━━━━━ DATA FOR THIS EXERCISE

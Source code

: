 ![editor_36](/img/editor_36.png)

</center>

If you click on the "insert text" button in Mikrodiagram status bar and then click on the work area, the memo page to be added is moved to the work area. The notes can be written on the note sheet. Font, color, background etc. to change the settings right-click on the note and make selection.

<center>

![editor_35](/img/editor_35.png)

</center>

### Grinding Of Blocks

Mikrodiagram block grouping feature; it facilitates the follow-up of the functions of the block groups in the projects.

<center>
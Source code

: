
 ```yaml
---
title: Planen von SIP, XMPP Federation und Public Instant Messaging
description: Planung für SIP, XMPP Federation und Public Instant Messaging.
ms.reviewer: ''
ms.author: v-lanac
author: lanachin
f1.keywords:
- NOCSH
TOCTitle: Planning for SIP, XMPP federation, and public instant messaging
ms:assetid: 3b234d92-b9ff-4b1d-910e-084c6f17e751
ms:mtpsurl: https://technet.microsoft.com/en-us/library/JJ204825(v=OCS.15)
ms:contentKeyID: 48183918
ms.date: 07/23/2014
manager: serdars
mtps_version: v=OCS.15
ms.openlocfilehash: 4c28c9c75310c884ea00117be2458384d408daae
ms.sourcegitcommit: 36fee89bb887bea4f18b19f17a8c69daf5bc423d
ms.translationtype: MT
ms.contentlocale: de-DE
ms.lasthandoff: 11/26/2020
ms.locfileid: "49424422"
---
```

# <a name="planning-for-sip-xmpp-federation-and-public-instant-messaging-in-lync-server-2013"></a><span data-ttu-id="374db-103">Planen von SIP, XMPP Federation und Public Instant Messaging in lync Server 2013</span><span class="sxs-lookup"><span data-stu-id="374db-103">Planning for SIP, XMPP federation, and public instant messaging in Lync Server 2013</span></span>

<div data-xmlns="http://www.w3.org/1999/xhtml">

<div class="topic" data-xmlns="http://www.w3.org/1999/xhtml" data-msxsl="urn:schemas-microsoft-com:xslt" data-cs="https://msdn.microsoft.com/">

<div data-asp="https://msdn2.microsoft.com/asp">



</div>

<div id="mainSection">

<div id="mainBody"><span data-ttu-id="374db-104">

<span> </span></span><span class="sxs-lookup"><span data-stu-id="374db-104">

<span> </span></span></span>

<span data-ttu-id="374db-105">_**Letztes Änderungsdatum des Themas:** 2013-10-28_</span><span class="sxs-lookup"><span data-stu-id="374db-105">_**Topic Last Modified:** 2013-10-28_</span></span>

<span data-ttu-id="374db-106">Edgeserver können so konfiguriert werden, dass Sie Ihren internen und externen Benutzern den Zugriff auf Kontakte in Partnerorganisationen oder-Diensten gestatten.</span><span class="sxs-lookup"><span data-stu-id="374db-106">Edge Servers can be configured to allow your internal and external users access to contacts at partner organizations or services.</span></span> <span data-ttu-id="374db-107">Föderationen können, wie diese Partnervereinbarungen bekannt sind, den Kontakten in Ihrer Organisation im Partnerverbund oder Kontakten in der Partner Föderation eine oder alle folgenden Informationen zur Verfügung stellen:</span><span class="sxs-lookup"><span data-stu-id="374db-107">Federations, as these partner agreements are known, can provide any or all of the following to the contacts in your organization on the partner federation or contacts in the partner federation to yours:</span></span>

━━━━━━━━━━

# PROBLEM:
From the entries above, copy every line containing the word "microsoft".

# SOLVED PROBLEM:
ms:mtpsurl: https://technet.microsoft.com/en-us/library/JJ204825(v=OCS.15)
<div class="topic" data-xmlns="http://www.w3.org/1999/xhtml" data-msxsl="urn:schemas-microsoft-com:xslt" data-cs="https://msdn.microsoft.com/">
<div data-asp="https://msdn2.microsoft.com/asp">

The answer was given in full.